Si nous ne créons pas de nouveaux flux financiers, nous ne pouvons plus engager les projets annoncés. Ceux qui soutiennent aujourd’hui la suppression de l’écotaxe devraient probablement mieux mesurer les conséquences en cascade de cette suspension, voire de cette suppression, sur l’activité économique et la modernisation durable de notre pays.
Je ne détaillerai pas ici les propositions que j’ai pu formuler dans mon rapport sur le budget des transports routiers pour sortir de cette situation de blocage.

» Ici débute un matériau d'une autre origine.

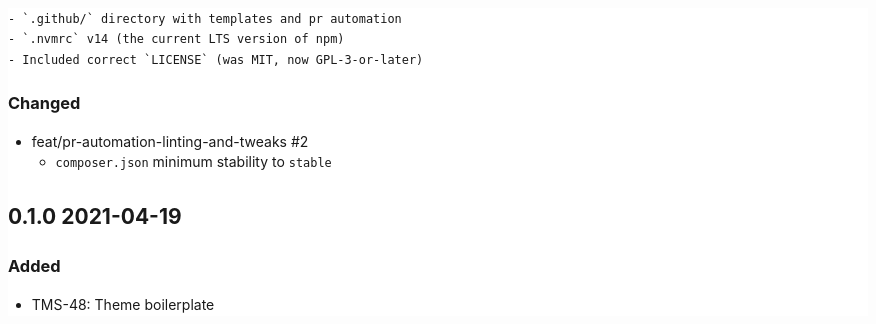     - `.github/` directory with templates and pr automation
    - `.nvmrc` v14 (the current LTS version of npm)
    - Included correct `LICENSE` (was MIT, now GPL-3-or-later)

### Changed

- feat/pr-automation-linting-and-tweaks #2
    - `composer.json` minimum stability to `stable`

## 0.1.0 2021-04-19

### Added

- TMS-48: Theme boilerplate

Je me contenterai simplement de les rappeler brièvement : supprimer les différences de traitement entre petites et grandes entreprises de transport routier pour l’application de la taxe – c’est un point important – ; envisager, bien sûr, des exonérations sectorielles pour le monde agricole ; trouver les moyens de contraindre la grande distribution à assumer le coût de l’écotaxe, au lieu de tenter de reporter celui-ci sur les producteurs et les transporteurs ; surtaxer les 44 tonnes à 5 essieux, qui sont responsables de la dégradation accélérée des chaussées ; enfin, mesurer le report de trafic sur les autoroutes à compter de l’entrée en vigueur de l’écotaxe, afin de récupérer pour le budget de l’État la majeure partie des nouveaux bénéfices des sociétés privées, lesquelles n’ont guère à se plaindre des conditions de privatisation, comme Michel Teston l’a souligné dans son intervention.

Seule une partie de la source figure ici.